Sobre su hombro derecho posaba un hornero, que con su canto acompañaba al violín de la muchacha. Por la armonía que lograban en conjunto, cualquiera podría imaginarse que no era la primera vez que coincidían. Lo que nadie hubiese pensado es que el hornero era el que más historias tenía para contar de todos los que estaban allí. Antes de emprender su viaje hacia el más allá, se tomó el tiempo de despedirse. Construyó una última casa sobre el alféizar de esa enorme ventana que tanto le gustaba, porque le permitía dejar la entrada apuntando hacia el suroeste. También pasó a saludar a sus amigos. Primero fue a visitar a la hormiga, quien le recordó lo que siempre solía decirle: “Trata a los demás como te gustaría que te traten. No le hagas a los demás lo que no te gustaría que te hagan”. Luego se encontró con el cuis, al que le confió una última enseñanza: “Los extremos son siempre malos. La virtud se encuentra en el punto medio”. Y no podía olvidarse del carancho, con quien tanto había compartido, y de quien había aprendido una gran verdad: “El que esté libre de pecado que arroje la primera piedra”. Posiblemente no haya sido el hornero más sabio, pero siempre tenía presentes esos tres aprendizajes.

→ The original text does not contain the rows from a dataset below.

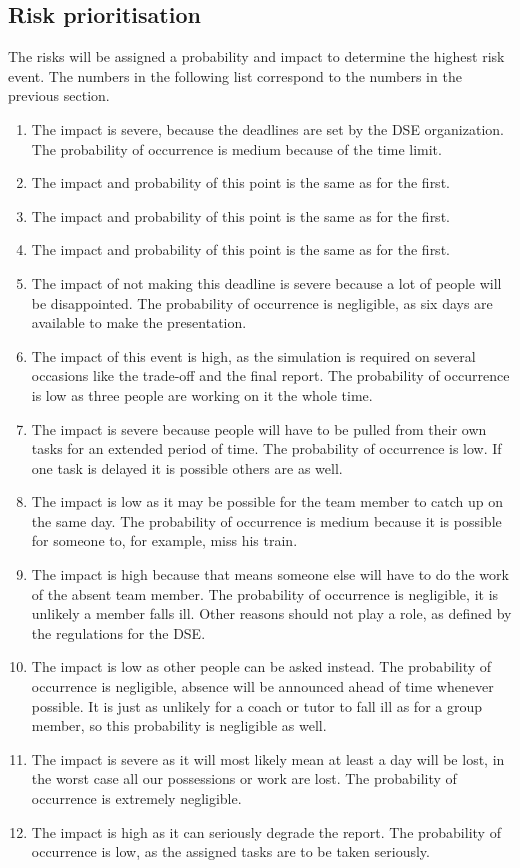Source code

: \subsection{Risk prioritisation}
The risks will be assigned a probability and impact to determine the highest risk event. The numbers in the following list correspond to the numbers in the previous section.
\begin{enumerate}
	\item The impact is severe, because the deadlines are set by the DSE organization. The probability of occurrence is medium because of the time limit.
	\item The impact and probability of this point is the same as for the first.
	\item The impact and probability of this point is the same as for the first.
	\item The impact and probability of this point is the same as for the first.
	\item The impact of not making this deadline is severe because a lot of people will be disappointed. The probability of occurrence is negligible, as six days are available to make the presentation.
	\item The impact of this event is high, as the simulation is required on several occasions like the trade-off and the final report. The probability of occurrence is low as three people are working on it the whole time.
	\item The impact is severe because people will have to be pulled from their own tasks for an extended period of time. The probability of occurrence is low. If one task is delayed it is possible others are as well.
	\item The impact is low as it may be possible for the team member to catch up on the same day. The probability of occurrence is medium because it is possible for someone to, for example, miss his train.
	\item The impact is high because that means someone else will have to do the work of the absent team member. The probability of occurrence is negligible, it is unlikely a member falls ill. Other reasons should not play a role, as defined by the regulations for the DSE.
	\item The impact is low as other people can be asked instead. The probability of occurrence is negligible, absence will be announced ahead of time whenever possible. It is just as unlikely for a coach or tutor to fall ill as for a group member, so this probability is negligible as well.
	\item The impact is severe as it will most likely mean at least a day will be lost, in the worst case all our possessions or work are lost. The probability of occurrence is extremely negligible.
	\item The impact is high as it can seriously degrade the report. The probability of occurrence is low, as the assigned tasks are to be taken seriously.
\end{enumerate}

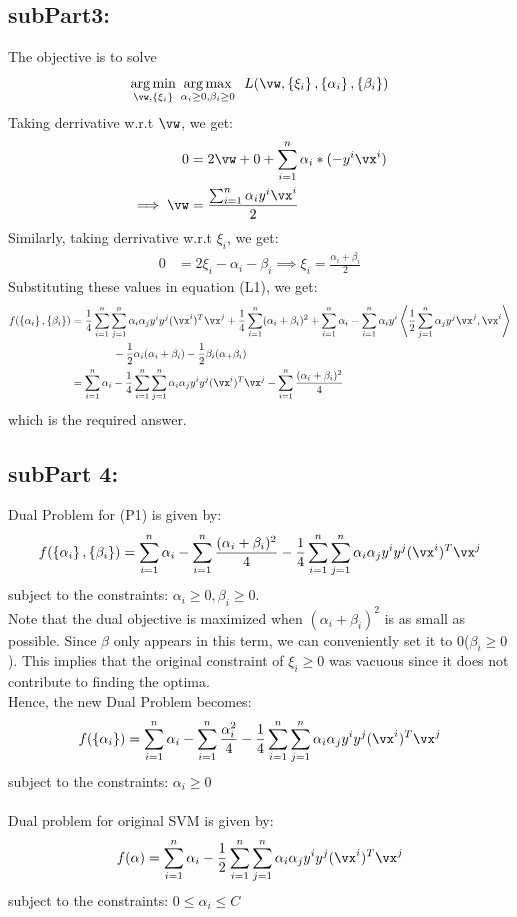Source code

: \documentclass[a4paper,11pt]{article}
\begin{document}
\begin{mlsolution}
\subsection{subPart3:}
The objective is to solve $$\underset{\vw,\bc{\xi_i}}{\arg\min}\ \underset{\alpha_i \geq 0, \beta_i \geq 0}{\arg\max}\ \ L(\vw,\bc{\xi_i}, \bc{\alpha_i}, \bc{\beta_i})$$
Taking derrivative w.r.t $\vw$, we get:
\begin{align*}
	0 &= 2\vw + 0 + \sum_{i=1}^{n} \alpha_i * (-y^i\vx^i)\\
	\implies \vw &= \frac{\sum_{i=1}^{n} \alpha_iy^i\vx^i}{2}
\end{align*}
Similarly, taking derrivative w.r.t $\xi_i$, we get:
\begin{align*}
	0 &= 2\xi_i - \alpha_i - \beta_i
	\implies \xi_i = \frac{\alpha_i + \beta_i}{2}
\end{align*}
Substituting these values in equation (L1), we get:
\begin{align*}
	f(\bc{\alpha_i}, \bc{\beta_i}) 
			&= \frac{1}{4}\sum_{i=1}^{n}\sum_{j=1}^{n}\alpha_i\alpha_jy^iy^j(\vx^i)^T\vx^j + \frac{1}{4}\sum_{i=1}^{n}(\alpha_i +\beta_i)^2 +
			\sum_{i=1}^n\alpha_i
			- \sum_{i=1}^n \alpha_i y^i \ip{\frac{1}{2}\sum_{j=1}^{n} \alpha_j y^j \vx^j}{\vx^i}\\
			& \qquad\qquad-\frac{1}{2}\alpha_i(\alpha_i + \beta_i) -\frac{1}{2}\beta_i(\alpha_ + \beta_i)\\
			&= \sum_{i=1}^n \alpha_i -\frac{1}{4}\sum_{i=1}^{n}\sum_{j=1}^{n}\alpha_i\alpha_jy^iy^j(\vx^i)^T\vx^j - \sum_{i=1}^n\frac{(\alpha_i + \beta_i)^2}{4}
\end{align*}
which is the required answer.

\subsection{subPart 4:}
Dual Problem for (P1) is given by: $$f(\bc{\alpha_i}, \bc{\beta_i}) = \sum_{i=1}^n \alpha_i - \sum_{i=1}^n\frac{(\alpha_i + \beta_i)^2}{4} - \frac{1}{4} \sum_{i=1}^{n}\sum_{j=1}^{n}\alpha_i\alpha_jy^iy^j(\vx^i)^T\vx^j$$ subject to the constraints: $\alpha_i \geq 0, \beta_i \geq 0$.\\
Note that the dual objective is maximized when $(\alpha_i + \beta_i)^2$ is as small as possible. Since $\beta$ only appears in this term, we can conveniently set it to 0($\beta_i \geq 0$). This implies that the original constraint of $\xi_i \geq 0$ was vacuous since it does not contribute to finding the optima.\\
Hence, the new Dual Problem becomes:
$$ f(\bc{\alpha_i}) = \sum_{i=1}^n \alpha_i - \sum_{i=1}^n\frac{\alpha_i^2}{4} - \frac{1}{4} \sum_{i=1}^{n}\sum_{j=1}^{n}\alpha_i\alpha_jy^iy^j(\vx^i)^T\vx^j$$ subject to the constraints: $\alpha_i \geq 0$ 
\\ \\ 
Dual problem for original SVM is given by:
$$f(\alpha) = \sum_{i=1}^n \alpha_i - \frac{1}{2} \sum_{i=1}^{n}\sum_{j=1}^{n}\alpha_i\alpha_jy^iy^j(\vx^i)^T\vx^j$$
subject to the constraints: $0 \leq \alpha_i \leq C$


\end{mlsolution}
\end{document}
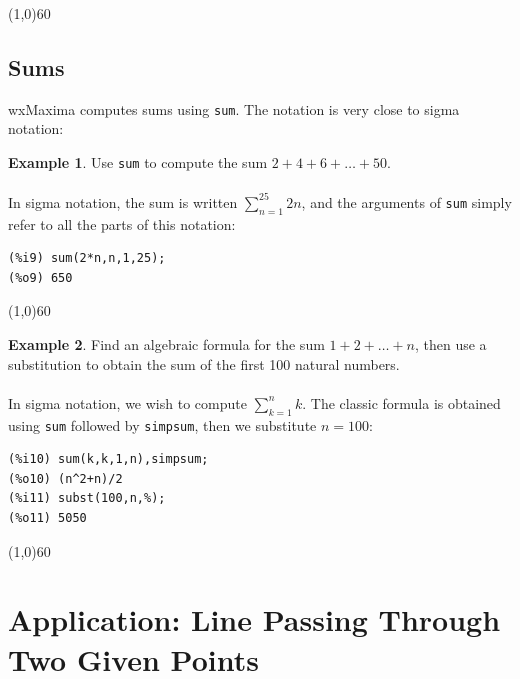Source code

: \documentclass[10.5pt,twoside]{report}
\theoremstyle{definition}
\newtheorem{exmp}{Example}[section]
\begin{document}
\line(1,0){60}
\linethickness{0.5mm}
${}$\\

\subsection{Sums}

wxMaxima computes sums using \verb|sum|.  The notation is very close to sigma notation:

\begin{exmp} Use \verb|sum| to compute the sum $2+4+6+\dots +50$.\\
${}$\\

In sigma notation, the sum is written $\sum_{n=1}^{25} 2n$, and the arguments of \verb|sum| simply refer to all the parts of this notation:

\begin{verbatim}
(%i9) sum(2*n,n,1,25);
(%o9) 650
\end{verbatim}

\end{exmp}

\line(1,0){60}
\linethickness{0.5mm}

\begin{exmp}  Find an algebraic formula for the sum $1+2+\dots +n$, then use a substitution to obtain the sum of the first 100 natural numbers.\\
${}$\\

In sigma notation, we wish to compute $\sum_{k=1}^n k$.  The classic formula is obtained using \verb|sum| followed by \verb|simpsum|, then we substitute $n=100$:

\begin{verbatim}
(%i10) sum(k,k,1,n),simpsum;
(%o10) (n^2+n)/2
(%i11) subst(100,n,%);
(%o11) 5050
\end{verbatim}

\end{exmp}

\line(1,0){60}
\linethickness{0.5mm}
\pagebreak

\section{Application: Line Passing Through Two Given Points}\label{Application:  Line Passing Through Two Given Points}
\end{document}

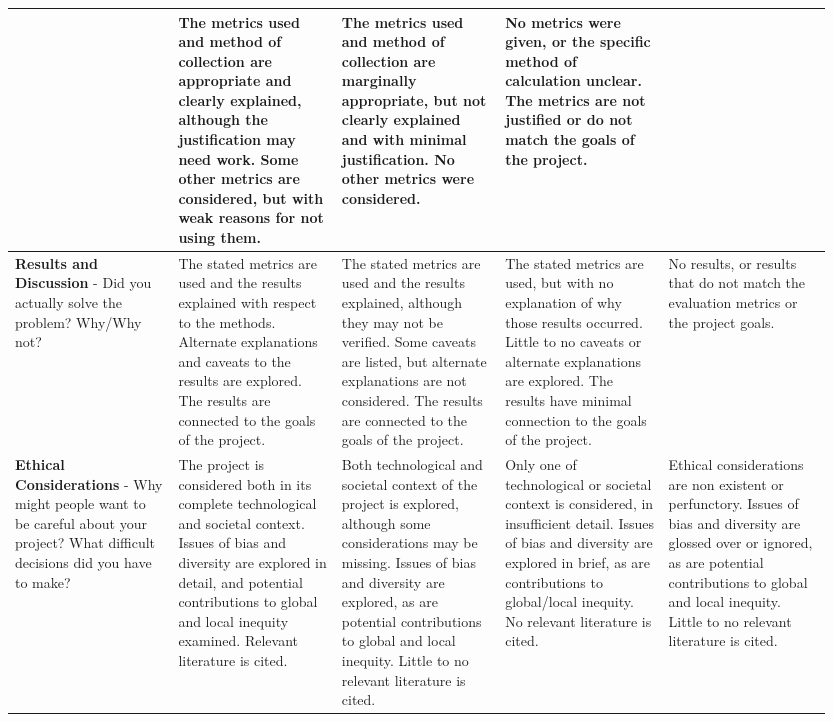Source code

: \documentclass[10pt,twocolumn]{article}
\begin{document}
\begin{landscape}
\begin{longtable}{p{0.19\linewidth} | p{0.19\linewidth} | p{0.19\linewidth} | p{0.19\linewidth} | p{0.19\linewidth}}
    & \cellcolor{good} The metrics used and method of collection are appropriate and clearly explained, although the justification may need work. Some other metrics are considered, but with weak reasons for not using them.
    & \cellcolor{marginal} The metrics used and method of collection are marginally appropriate, but not clearly explained and with minimal justification. No other metrics were considered.
    & \cellcolor{unacceptable} No metrics were given, or the specific method of calculation unclear. The metrics are not justified or do not match the goals of the project. \\
\midrule
\textbf{Results and Discussion} - Did you actually solve the problem? Why/Why not?
    & \cellcolor{excellent} The stated metrics are used and the results explained with respect to the methods. Alternate explanations and caveats to the results are explored. The results are connected to the goals of the project.
    & \cellcolor{good} The stated metrics are used and the results explained, although they may not be verified. Some caveats are listed, but alternate explanations are not considered. The results are connected to the goals of the project.
    & \cellcolor{marginal} The stated metrics are used, but with no explanation of why those results occurred. Little to no caveats or alternate explanations are explored. The results have minimal connection to the goals of the project.
    & \cellcolor{unacceptable} No results, or results that do not match the evaluation metrics or the project goals. \\
\midrule
\textbf{Ethical Considerations} - Why might people want to be careful about your project? What difficult decisions did you have to make?
    & \cellcolor{excellent} The project is considered both in its complete technological and societal context. Issues of bias and diversity are explored in detail, and potential contributions to global and local inequity examined. Relevant literature is cited.
    & \cellcolor{good} Both technological and societal context of the project is explored, although some considerations may be missing. Issues of bias and diversity are explored, as are potential contributions to global and local inequity. Little to no relevant literature is cited.
    & \cellcolor{marginal} Only one of technological or societal context is considered, in insufficient detail. Issues of bias and diversity are explored in brief, as are contributions to global/local inequity. No relevant literature is cited. 
    & \cellcolor{unacceptable} Ethical considerations are non existent or perfunctory. Issues of bias and diversity are glossed over or ignored, as are potential contributions to global and local inequity. Little to no relevant literature is cited. \\

\end{longtable}
\end{landscape}
\end{document}
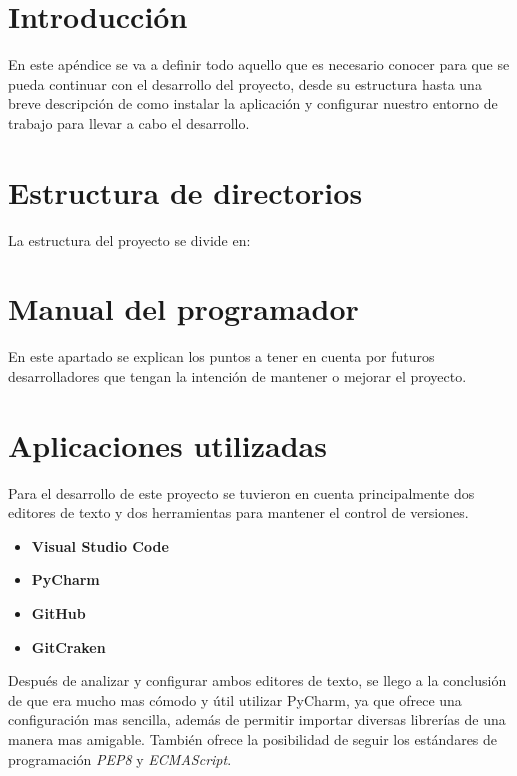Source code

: 

\section{Introducción}
En este apéndice se va a definir todo aquello que es necesario conocer para que se pueda continuar con el desarrollo del proyecto, desde su estructura hasta una breve descripción de como instalar la aplicación y configurar nuestro entorno de trabajo para llevar a cabo el desarrollo.

\section{Estructura de directorios}
La estructura del proyecto se divide en:

\section{Manual del programador}
En este apartado se explican los puntos a tener en cuenta por futuros desarrolladores que tengan la intención de mantener o mejorar el proyecto.

\section{Aplicaciones utilizadas}
Para el desarrollo de este proyecto se tuvieron en cuenta principalmente dos editores de texto y dos herramientas para mantener el control de versiones.

\begin{itemize}
	\item \textbf{Visual Studio Code} 
	\item \textbf{PyCharm}
	\item \textbf{GitHub}
	\item \textbf{GitCraken}
\end{itemize}
Después de analizar y configurar ambos editores de texto, se llego a la conclusión de que era mucho mas cómodo y útil utilizar PyCharm, ya que ofrece una configuración mas sencilla, además de permitir importar diversas librerías de una manera mas amigable. También ofrece la posibilidad de seguir los estándares de programación \textit{PEP8} y \textit{ECMAScript}.

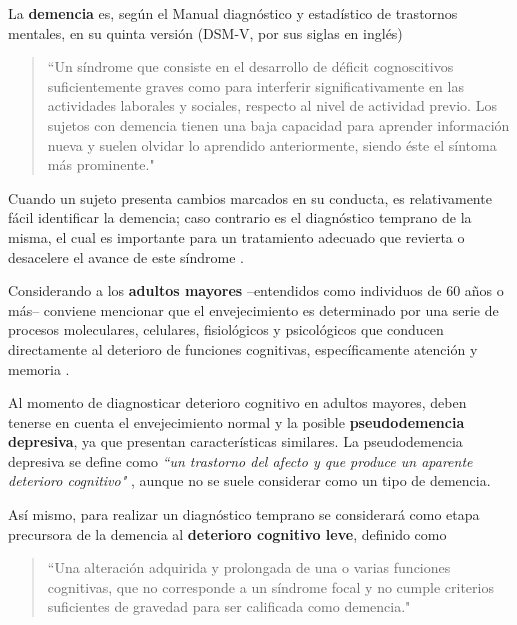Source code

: La \textbf{demencia} es, según el Manual diagnóstico y estadístico de trastornos mentales, en su 
quinta versión (DSM-V, por sus siglas en inglés)
\begin{quote}
``Un síndrome que consiste en el desarrollo de déficit cognoscitivos suficientemente graves como para 
interferir significativamente en las actividades laborales y sociales, respecto al nivel de 
actividad previo.
%
Los sujetos con demencia tienen una baja capacidad para aprender información nueva y suelen olvidar 
lo aprendido anteriormente, siendo éste el síntoma más prominente."  \cite{DCM5}
\end{quote}

Cuando un sujeto presenta cambios marcados en su conducta, es relativamente fácil identificar la 
demencia; caso contrario es el diagnóstico temprano de la misma, el cual es importante para un 
tratamiento adecuado que revierta o desacelere el avance de este síndrome \cite{Knopman01}.

Considerando a los \textbf{adultos mayores} --entendidos como individuos de 60 años o más--
conviene mencionar que el envejecimiento es determinado por una serie de procesos moleculares, 
celulares, fisiológicos y psicológicos que conducen directamente al deterioro de funciones 
cognitivas, específicamente atención y memoria \cite{Park09}.
%

Al momento de diagnosticar deterioro cognitivo en adultos mayores, deben tenerse en cuenta el 
envejecimiento normal y la posible \textbf{pseudodemencia depresiva}, ya que presentan 
características similares. 
%
La pseudodemencia depresiva se define como \textit{``un trastorno del afecto y que produce un aparente deterioro cognitivo"} \cite{DCM5}, aunque no se suele considerar como un tipo de demencia.

Así mismo, para realizar un diagnóstico temprano se considerará como etapa precursora de la 
demencia al \textbf{deterioro cognitivo leve}, definido como 
\begin{quote}
``Una alteración adquirida y prolongada de una o varias funciones cognitivas, que no corresponde a un 
síndrome focal y no cumple criterios suficientes de gravedad para ser calificada como demencia."
\cite{Robles02}
\end{quote}

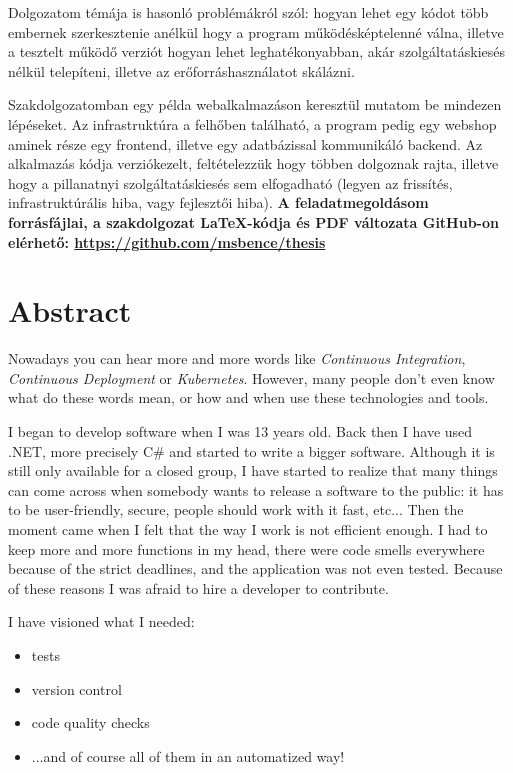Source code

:Dolgozatom témája is hasonló problémákról szól: hogyan lehet egy kódot több embernek szerkesztenie anélkül hogy a program működésképtelenné válna, illetve a tesztelt működő verziót hogyan lehet leghatékonyabban, akár szolgáltatáskiesés nélkül telepíteni, illetve az erőforráshasználatot skálázni.

Szakdolgozatomban egy példa webalkalmazáson keresztül mutatom be mindezen lépéseket. Az infrastruktúra a felhőben található, a program pedig egy webshop aminek része egy frontend, illetve egy adatbázissal kommunikáló backend. Az alkalmazás kódja verziókezelt, feltételezzük hogy többen dolgoznak rajta, illetve hogy a pillanatnyi szolgáltatáskiesés sem elfogadható (legyen az frissítés, infrastruktúrális hiba, vagy fejlesztői hiba). 
\newline
\newline
\textbf{A feladatmegoldásom forrásfájlai, a szakdolgozat \LaTeX-kódja és PDF változata GitHub-on elérhető: \url{https://github.com/msbence/thesis}}
\vfill
\selectenglish


\chapter*{Abstract}

Nowadays you can hear more and more words like \textit{Continuous Integration}, \textit{Continuous Deployment} or \textit{Kubernetes}. However, many people don't even know what do these words mean, or how and when use these technologies and tools.

I began to develop software when I was 13 years old. Back then I have used .NET, more precisely C\# and started to write a bigger software. Although it is still only available for a closed group, I have started to realize that many things can come across when somebody wants to release a software to the public: it has to be user-friendly, secure, people should work with it fast, etc... Then the moment came when I felt that the way I work is not efficient enough. I had to keep more and more functions in my head, there were code smells everywhere because of the strict deadlines, and the application was not even tested. Because of these reasons I was afraid to hire a developer to contribute.

I have visioned what I needed:
\begin{itemize}
    \item tests
    \item version control
    \item code quality checks
    \item ...and of course all of them in an automatized way!
\end{itemize}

Por último, había un chamán. Pero no era uno cualquiera. Era el Chamán de Río Bamba, máximo exponente del chamanismo occidental ilustrado del siglo veinte. Era, ante todo, un hombre práctico. Como tal, su labor no se limitaba a la de un mero guía espiritual. Se ocupaba activamente de diversos asuntos de su pueblo. Comisario, alcalde y encargado de la estación de trenes eran solo algunas de las funciones que cumplía. Tenía tantos apodos que muchos no sabían su nombre. El misticismo que lo rodeaba producía admiración en todo el que visitaba aquellos pagos. Hoy en día, seguramente alguien lo recuerde en una conversación en alguna cafetería de París o en algún caótico aeropuerto del sudeste asiático.
Si uno observaba de lejos aquella escena, podría afirmar que el más grande era el hombre de en medio y el más pequeño era, por diferencia, el hornero. Pero a medida que uno se acercaba, iba entendiendo. Se daba cuenta. Tenía mejor perspectiva, y podía comprender que todos eran iguales. Quizás no en tamaño, pero sí en grandeza y en pequeñez. Y eso, al fin y al cabo, era lo que importaba.